For combat, I’ve been doing something I picked up from reading Justin Alexander’s GMing advice. Instead of rolling initiative before combat, he suggests rolling at the start of the session and at the end of combat (for the next one). During those times, people are usually focused on bookkeeping and/or decompressing, so the rolling and recording initiative doesn’t slow the game down as much. More importantly, you’re no longer signposting combat. The transition happens much more naturally as an extension of RP, the recorded initiative informing the order you ask players what do they do. It also seems to work very nicely with using Success with a Twist fully in combat.

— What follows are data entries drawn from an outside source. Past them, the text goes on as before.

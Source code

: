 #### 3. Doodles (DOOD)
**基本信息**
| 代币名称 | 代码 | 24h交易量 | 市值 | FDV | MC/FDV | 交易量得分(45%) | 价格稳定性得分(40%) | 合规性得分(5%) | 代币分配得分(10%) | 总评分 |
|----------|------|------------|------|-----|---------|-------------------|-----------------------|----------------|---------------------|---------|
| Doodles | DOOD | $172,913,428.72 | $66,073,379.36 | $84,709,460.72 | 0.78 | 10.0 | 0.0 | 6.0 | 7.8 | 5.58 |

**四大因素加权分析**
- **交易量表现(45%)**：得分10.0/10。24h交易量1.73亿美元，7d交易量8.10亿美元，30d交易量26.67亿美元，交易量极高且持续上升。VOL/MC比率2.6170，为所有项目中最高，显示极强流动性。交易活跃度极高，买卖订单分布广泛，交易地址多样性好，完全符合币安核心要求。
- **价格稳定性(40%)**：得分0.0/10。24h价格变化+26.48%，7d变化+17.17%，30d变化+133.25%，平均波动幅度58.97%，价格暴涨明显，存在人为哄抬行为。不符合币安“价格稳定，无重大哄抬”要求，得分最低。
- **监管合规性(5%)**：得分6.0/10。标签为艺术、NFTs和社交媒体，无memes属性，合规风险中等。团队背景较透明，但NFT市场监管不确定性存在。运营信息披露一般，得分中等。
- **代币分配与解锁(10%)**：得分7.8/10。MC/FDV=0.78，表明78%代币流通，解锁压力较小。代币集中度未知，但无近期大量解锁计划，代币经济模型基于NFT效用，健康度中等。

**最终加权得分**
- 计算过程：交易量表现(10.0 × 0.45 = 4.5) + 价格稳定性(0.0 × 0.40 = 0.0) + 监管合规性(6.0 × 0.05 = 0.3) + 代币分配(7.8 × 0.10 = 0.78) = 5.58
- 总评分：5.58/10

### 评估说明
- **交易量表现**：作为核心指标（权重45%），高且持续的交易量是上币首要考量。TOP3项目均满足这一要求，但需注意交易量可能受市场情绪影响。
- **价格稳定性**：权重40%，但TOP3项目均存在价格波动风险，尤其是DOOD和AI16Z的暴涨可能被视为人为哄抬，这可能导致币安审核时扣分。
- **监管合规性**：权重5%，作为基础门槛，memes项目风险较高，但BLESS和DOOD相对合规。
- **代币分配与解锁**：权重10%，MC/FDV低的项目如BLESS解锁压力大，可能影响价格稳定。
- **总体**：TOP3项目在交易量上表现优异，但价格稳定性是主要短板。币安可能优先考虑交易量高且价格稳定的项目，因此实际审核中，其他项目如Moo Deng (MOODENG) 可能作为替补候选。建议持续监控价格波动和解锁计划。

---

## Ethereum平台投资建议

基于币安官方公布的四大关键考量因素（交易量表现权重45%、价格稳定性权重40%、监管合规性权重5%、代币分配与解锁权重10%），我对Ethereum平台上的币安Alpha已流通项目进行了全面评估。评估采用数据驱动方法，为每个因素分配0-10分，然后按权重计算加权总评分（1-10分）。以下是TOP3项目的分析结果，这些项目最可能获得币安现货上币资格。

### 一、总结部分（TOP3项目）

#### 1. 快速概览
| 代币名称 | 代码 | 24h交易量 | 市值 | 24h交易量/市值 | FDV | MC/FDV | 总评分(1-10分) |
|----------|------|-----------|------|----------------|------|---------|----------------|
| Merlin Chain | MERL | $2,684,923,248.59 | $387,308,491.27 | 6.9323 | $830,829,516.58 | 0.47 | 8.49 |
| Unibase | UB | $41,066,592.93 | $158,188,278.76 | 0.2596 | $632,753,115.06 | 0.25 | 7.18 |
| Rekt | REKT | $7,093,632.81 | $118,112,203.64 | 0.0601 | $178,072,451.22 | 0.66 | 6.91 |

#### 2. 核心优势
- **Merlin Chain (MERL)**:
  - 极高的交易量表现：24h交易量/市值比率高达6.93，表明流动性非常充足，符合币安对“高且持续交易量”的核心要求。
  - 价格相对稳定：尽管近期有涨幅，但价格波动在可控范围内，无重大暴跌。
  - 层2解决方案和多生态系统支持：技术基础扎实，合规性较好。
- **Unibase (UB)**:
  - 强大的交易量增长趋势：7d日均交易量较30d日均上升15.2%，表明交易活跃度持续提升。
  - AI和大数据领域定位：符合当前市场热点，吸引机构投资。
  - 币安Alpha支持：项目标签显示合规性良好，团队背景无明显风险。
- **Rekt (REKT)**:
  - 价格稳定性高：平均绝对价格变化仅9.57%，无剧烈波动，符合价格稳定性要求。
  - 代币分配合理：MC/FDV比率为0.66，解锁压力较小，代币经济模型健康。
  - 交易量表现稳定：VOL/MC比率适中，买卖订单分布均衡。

Last session, my PCs got into a fight with an octo-squid. That’s a large creature in my setting that’s sort of a cross between the two. It had managed to make a home in an inland lake, and people were having a problem with that. The PCs started out carefully scouting out around the lake trying to get a better view. When it saw them, we just kept playing it out naturally until one of them managed to get a little too close. With their initiatives in mind, I continued going around the able asking them what do they do next. Sometimes they succeeded, sometimes they failed and I got to do something cool. One of the characters is a bard who can influence people with his voice. He tried to call the creature out of the water, so it would be disadvantaged on the land. He rolled terribly on his roll, so I decided he’d get what he wanted, but the danger would snowball. The creature’s tentacles shot out of the water, grasped some trees, and hefted itself up on top of the party. Apparently (and surprisingly to the PCs) comfortable in the trees, it grabbed the party’s brute and chucked him back into the lake. The PCs managed to beat it soundly, but everyone remained engaged the entire time. I credit much of that to keeping our regular cadence even when a fight broke out.


I really like that! I’m going to try it out on Sunday.